Can Tevatron be used for Contriever fine-tuning ?

texttron / tevatron

Tevatron - A flexible toolkit for neural retrieval research and development.

http://tevatron.ai

Apache License 2.0

494 stars 94 forks source link

Can Tevatron be used for Contriever fine-tuning ? #99

Closed cramraj8 closed 9 months ago

MXueguang commented 10 months ago

Yes, but need some modification.

https://github.com/texttron/tevatron/blob/2e5d00ee21d5a7db0bd2ea1463c9150a572106d4/src/tevatron/modeling/dense.py#L33 need to change cls token representation to average pooling representation.
when computing loss, need to add a temperature on the score.

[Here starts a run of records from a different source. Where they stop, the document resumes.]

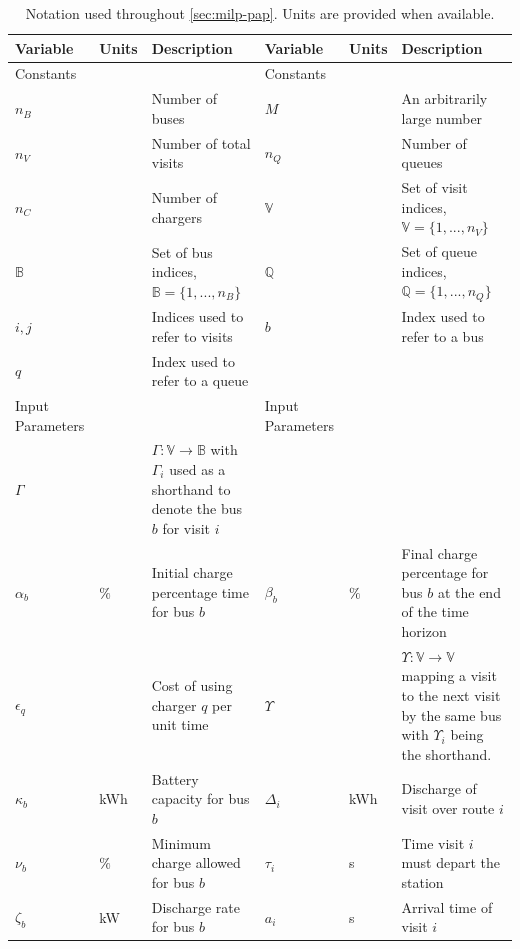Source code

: \documentclass[ee,thesis]{usuthesis}
\begin{document}
\begin{landscape}
\begin{table}[htbp]
\caption{\label{tab:variables}Notation used throughout \ref{sec:milp-pap}. Units are provided when available.}
\centering
\begin{tabularx}{\paperwidth}{L{0.2} L{0.12} L{0.8} L{0.2} L{0.12} L{0.8}}
\textbf{Variable} & \textbf{Units} & \textbf{Description} & \textbf{Variable} & \textbf{Units} & \textbf{Description}\\[0pt]
\hline
Constants &  &  & Constants &  & \\[0pt]
\(n_B\) &  & Number of buses & \(M\) &  & An arbitrarily large number\\[0pt]
\(n_V\) &  & Number of total visits & \(n_Q\) &  & Number of queues\\[0pt]
\(n_C\) &  & Number of chargers & \(\mathbb{V}\) &  & Set of visit indices, \(\mathbb{V} = \{1, ..., n_V\}\)\\[0pt]
\(\mathbb{B}\) &  & Set of bus indices, \(\mathbb{B} = \{1, ..., n_B\}\) & \(\mathbb{Q}\) &  & Set of queue indices, \(\mathbb{Q} = \{1, ..., n_Q\}\)\\[0pt]
\(i,j\) &  & Indices used to refer to visits & \(b\) &  & Index used to refer to a bus\\[0pt]
\(q\) &  & Index used to refer to a queue &  &  & \\[0pt]
\hline
Input Parameters &  &  & Input Parameters &  & \\[0pt]
\(\Gamma\) &  & \(\Gamma: \mathbb{V} \rightarrow \mathbb{B}\) with \(\Gamma_i\) used as a shorthand to denote the bus \(b\) for visit \(i\) &  &  & \\[0pt]
\(\alpha_b\) & \(\%\) & Initial charge percentage time for bus \(b\) & \(\beta_b\) & \(\%\) & Final charge percentage for bus \(b\) at the end of the time horizon\\[0pt]
\(\epsilon_q\) &  & Cost of using charger \(q\) per unit time & \(\Upsilon\) &  & \(\Upsilon: \mathbb{V} \rightarrow \mathbb{V}\) mapping a visit to the next visit by the same bus with \(\Upsilon_i\) being the shorthand.\\[0pt]
\(\kappa_b\) & kWh & Battery capacity for bus \(b\) & \(\Delta_i\) & kWh & Discharge of visit over route \(i\)\\[0pt]
\(\nu_b\) & \(\%\) & Minimum charge allowed for bus \(b\) & \(\tau_i\) & s & Time visit \(i\) must depart the station\\[0pt]
\(\zeta_b\) & kW & Discharge rate for bus \(b\) & \(a_i\) & s & Arrival time of visit \(i\)\\[0pt]

\end{tabularx}
\end{table}
\end{landscape}
\end{document}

cramraj8 commented 10 months ago

@MXueguang Thank you!

cramraj8 commented 3 months ago

@MXueguang does the new branch (main branch) currently incorporates both mean pooling and temperature in the loss?

MXueguang commented 3 months ago

--pooling mean \ --temperature xxx

yes. you can set these two argument during training to match the contriever setup.

cramraj8 commented 3 months ago

Sounds good. It's already working great for me! I found from another thread that temperature is a sensitive parameter during contriever training. I also found with different batch size & temperature values, the performance substantially improves or drops. Any idea why and any optimum values you found? I am experimenting with multilingual datasets, TyDi and MIRACL.

MXueguang commented 3 months ago

@crystina-z can comments more here.

cramraj8 commented 3 months ago

Is there any T5 encoder based Contriever pre-trained/ fine-tuned model available in HuggingFace? I would like to see the performance boost.

crystina-z commented 3 months ago

Hi @cramraj8 we actually didn't actively tune batch size and temperature. In the final config, we use batch=128 and the default temperature. You'll likely find a setting outperforming this, please open a PR if you do!